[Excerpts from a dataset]
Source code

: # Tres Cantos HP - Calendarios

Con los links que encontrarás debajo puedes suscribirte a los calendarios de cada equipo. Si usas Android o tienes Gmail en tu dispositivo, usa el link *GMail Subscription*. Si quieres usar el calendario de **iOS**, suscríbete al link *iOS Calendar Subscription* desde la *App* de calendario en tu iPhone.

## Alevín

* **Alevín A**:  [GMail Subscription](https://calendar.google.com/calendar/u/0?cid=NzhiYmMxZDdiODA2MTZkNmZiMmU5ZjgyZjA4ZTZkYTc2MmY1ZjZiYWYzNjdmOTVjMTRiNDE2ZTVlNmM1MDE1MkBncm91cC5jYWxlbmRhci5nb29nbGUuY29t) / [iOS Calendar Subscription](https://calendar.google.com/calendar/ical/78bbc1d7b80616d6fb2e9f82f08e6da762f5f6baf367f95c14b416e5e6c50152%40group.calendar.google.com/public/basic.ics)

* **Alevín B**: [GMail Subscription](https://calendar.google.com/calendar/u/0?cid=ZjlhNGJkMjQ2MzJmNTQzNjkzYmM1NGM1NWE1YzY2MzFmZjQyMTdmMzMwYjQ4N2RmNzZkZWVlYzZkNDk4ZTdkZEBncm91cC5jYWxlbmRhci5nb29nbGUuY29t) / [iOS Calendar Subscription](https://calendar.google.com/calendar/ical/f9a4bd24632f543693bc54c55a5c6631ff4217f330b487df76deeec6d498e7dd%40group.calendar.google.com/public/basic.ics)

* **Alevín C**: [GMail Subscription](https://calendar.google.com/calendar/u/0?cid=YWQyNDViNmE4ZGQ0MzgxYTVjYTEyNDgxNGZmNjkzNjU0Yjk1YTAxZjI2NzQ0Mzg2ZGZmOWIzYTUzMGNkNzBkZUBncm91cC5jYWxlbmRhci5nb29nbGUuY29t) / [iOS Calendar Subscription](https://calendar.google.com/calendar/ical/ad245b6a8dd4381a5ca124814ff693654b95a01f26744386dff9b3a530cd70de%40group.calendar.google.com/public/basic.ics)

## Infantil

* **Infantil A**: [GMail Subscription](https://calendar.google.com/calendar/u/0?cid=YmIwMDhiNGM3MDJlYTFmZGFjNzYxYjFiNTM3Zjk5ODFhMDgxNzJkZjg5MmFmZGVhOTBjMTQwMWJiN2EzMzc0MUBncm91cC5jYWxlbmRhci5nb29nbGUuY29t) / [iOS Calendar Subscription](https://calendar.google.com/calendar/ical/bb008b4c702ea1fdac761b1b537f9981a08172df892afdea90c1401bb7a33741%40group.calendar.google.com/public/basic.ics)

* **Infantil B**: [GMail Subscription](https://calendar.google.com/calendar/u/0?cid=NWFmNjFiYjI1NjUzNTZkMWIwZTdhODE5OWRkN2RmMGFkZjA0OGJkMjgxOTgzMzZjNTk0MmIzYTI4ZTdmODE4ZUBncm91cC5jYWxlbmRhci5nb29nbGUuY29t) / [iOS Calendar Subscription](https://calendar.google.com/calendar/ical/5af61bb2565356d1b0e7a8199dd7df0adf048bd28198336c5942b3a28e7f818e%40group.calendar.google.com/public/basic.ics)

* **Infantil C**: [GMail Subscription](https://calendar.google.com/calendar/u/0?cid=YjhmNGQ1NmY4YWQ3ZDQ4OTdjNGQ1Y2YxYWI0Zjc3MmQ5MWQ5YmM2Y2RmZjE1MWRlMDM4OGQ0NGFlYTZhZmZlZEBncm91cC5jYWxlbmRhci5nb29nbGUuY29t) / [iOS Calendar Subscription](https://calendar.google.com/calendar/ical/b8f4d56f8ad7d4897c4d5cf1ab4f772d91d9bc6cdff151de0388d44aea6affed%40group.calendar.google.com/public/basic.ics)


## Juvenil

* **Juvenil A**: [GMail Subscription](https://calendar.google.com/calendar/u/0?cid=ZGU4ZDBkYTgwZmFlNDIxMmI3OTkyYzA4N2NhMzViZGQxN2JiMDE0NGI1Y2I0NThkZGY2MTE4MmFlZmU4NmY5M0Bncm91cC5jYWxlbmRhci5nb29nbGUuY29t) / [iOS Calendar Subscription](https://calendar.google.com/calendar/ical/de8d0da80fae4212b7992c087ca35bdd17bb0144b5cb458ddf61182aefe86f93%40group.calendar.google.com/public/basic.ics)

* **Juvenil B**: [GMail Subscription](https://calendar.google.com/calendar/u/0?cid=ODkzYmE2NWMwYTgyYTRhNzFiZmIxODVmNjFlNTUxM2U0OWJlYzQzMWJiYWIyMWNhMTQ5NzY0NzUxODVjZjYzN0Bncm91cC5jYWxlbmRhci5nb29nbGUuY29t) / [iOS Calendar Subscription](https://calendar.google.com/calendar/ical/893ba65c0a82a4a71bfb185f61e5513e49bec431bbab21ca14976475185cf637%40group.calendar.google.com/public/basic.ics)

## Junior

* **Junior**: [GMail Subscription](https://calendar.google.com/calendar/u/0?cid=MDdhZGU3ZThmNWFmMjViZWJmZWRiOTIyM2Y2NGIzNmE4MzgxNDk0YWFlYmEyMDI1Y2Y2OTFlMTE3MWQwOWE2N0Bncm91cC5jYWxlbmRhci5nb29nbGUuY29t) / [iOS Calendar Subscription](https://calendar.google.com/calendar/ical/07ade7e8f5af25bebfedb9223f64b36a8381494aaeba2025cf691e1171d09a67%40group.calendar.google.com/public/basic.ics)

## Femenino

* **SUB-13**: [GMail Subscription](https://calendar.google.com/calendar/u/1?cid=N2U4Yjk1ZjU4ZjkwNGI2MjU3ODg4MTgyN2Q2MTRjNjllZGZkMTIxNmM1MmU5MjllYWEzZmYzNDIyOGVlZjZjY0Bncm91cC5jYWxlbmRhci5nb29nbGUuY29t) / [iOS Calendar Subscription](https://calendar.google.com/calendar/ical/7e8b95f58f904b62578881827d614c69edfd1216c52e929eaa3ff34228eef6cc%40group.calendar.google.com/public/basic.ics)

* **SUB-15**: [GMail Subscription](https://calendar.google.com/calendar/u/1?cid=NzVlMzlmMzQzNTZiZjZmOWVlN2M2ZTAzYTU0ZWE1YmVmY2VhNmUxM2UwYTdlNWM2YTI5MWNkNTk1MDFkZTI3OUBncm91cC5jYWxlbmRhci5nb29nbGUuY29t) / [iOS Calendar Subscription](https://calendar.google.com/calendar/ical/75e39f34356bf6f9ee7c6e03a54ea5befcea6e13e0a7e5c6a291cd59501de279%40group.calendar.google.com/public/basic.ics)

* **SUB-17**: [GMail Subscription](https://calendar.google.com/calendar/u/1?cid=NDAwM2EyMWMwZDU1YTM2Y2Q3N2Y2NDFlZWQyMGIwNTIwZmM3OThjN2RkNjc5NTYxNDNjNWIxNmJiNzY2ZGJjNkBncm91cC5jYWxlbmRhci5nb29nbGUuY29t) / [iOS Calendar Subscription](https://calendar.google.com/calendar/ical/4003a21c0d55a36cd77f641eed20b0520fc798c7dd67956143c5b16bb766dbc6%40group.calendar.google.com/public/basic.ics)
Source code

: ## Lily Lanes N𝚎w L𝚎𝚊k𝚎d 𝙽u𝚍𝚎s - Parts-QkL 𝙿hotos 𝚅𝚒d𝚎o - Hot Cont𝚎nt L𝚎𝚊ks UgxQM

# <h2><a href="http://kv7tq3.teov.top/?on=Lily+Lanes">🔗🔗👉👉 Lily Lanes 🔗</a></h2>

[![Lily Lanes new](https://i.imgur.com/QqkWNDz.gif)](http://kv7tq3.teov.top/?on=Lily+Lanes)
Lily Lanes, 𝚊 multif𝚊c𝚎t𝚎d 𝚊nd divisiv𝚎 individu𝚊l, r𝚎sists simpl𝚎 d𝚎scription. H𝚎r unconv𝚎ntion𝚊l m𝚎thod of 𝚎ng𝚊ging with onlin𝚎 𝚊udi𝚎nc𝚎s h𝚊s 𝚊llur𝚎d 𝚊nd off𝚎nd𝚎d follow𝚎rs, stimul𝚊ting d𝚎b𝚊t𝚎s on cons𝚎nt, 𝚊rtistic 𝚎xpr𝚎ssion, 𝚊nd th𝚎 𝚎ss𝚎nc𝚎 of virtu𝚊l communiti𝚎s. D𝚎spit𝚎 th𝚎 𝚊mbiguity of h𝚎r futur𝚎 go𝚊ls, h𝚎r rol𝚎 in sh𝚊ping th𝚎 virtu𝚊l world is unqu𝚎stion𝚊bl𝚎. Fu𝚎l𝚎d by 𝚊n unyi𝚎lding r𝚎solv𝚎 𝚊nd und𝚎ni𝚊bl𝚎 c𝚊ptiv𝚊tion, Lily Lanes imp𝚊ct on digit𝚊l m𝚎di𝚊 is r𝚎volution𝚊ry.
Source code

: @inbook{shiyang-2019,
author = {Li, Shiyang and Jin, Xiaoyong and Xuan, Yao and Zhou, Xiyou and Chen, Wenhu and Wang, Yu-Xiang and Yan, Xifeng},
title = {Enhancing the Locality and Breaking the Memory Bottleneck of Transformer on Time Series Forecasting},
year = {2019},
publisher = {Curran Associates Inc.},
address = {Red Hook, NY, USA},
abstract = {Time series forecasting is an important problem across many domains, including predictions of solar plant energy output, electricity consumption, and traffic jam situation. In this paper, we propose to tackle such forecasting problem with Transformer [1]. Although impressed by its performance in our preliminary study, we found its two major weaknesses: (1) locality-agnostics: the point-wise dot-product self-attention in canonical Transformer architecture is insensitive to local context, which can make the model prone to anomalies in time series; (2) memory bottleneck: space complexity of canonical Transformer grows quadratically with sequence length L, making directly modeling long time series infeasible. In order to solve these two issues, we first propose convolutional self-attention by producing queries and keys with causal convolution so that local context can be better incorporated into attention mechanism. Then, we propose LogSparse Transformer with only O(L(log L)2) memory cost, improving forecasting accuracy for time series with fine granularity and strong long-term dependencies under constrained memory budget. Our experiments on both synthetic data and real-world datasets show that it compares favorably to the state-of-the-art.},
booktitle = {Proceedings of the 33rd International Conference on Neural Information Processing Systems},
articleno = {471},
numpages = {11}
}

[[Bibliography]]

#### [Exercise]
Tally every line of the entries that contains the word "teov", and respond with that number only.

#### [Output of the task]
2